(Plain-text document sources)

++++++++

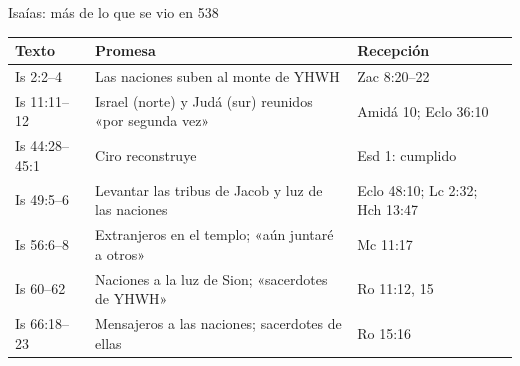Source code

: \begin{frame}{Isaías: más de lo que se vio en 538}
\centering\footnotesize\renewcommand{\arraystretch}{1.2}
\begin{tabular}{>{\RaggedRight\arraybackslash}p{1.8cm}>{\RaggedRight\arraybackslash}p{5.6cm}>{\RaggedRight\arraybackslash}p{4.0cm}}
\toprule
\color{ladrillo}\bfseries Texto & \color{ladrillo}\bfseries Promesa & \color{ladrillo}\bfseries Recepción\\\midrule
Is 2:2--4 & Las naciones suben al monte de YHWH & Zac 8:20--22\\
Is 11:11--12 & Israel (norte) y Judá (sur) reunidos «por segunda vez» & Amidá 10; Eclo 36:10\\
Is 44:28--45:1 & Ciro reconstruye & Esd 1: cumplido\\
Is 49:5--6 & Levantar las tribus de Jacob y luz de las naciones & Eclo 48:10; Lc 2:32; Hch 13:47\\
Is 56:6--8 & Extranjeros en el templo; «aún juntaré a otros» & Mc 11:17\\
Is 60--62 & Naciones a la luz de Sion; «sacerdotes de YHWH» & Ro 11:12, 15\\
Is 66:18--23 & Mensajeros a las naciones; sacerdotes de ellas & Ro 15:16\\
\bottomrule
\end{tabular}
\elabpropia
\end{frame}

++++++++

Repeat exactly the lines from the first line of the records above through the line containing "Is 56:6--8 &", both included. Leave out the pictures.

YOUR RESPONSE:
Source code

: \begin{frame}{Isaías: más de lo que se vio en 538}
\centering\footnotesize\renewcommand{\arraystretch}{1.2}
\begin{tabular}{>{\RaggedRight\arraybackslash}p{1.8cm}>{\RaggedRight\arraybackslash}p{5.6cm}>{\RaggedRight\arraybackslash}p{4.0cm}}
\toprule
\color{ladrillo}\bfseries Texto & \color{ladrillo}\bfseries Promesa & \color{ladrillo}\bfseries Recepción\\\midrule
Is 2:2--4 & Las naciones suben al monte de YHWH & Zac 8:20--22\\
Is 11:11--12 & Israel (norte) y Judá (sur) reunidos «por segunda vez» & Amidá 10; Eclo 36:10\\
Is 44:28--45:1 & Ciro reconstruye & Esd 1: cumplido\\
Is 49:5--6 & Levantar las tribus de Jacob y luz de las naciones & Eclo 48:10; Lc 2:32; Hch 13:47\\
Is 56:6--8 & Extranjeros en el templo; «aún juntaré a otros» & Mc 11:17\\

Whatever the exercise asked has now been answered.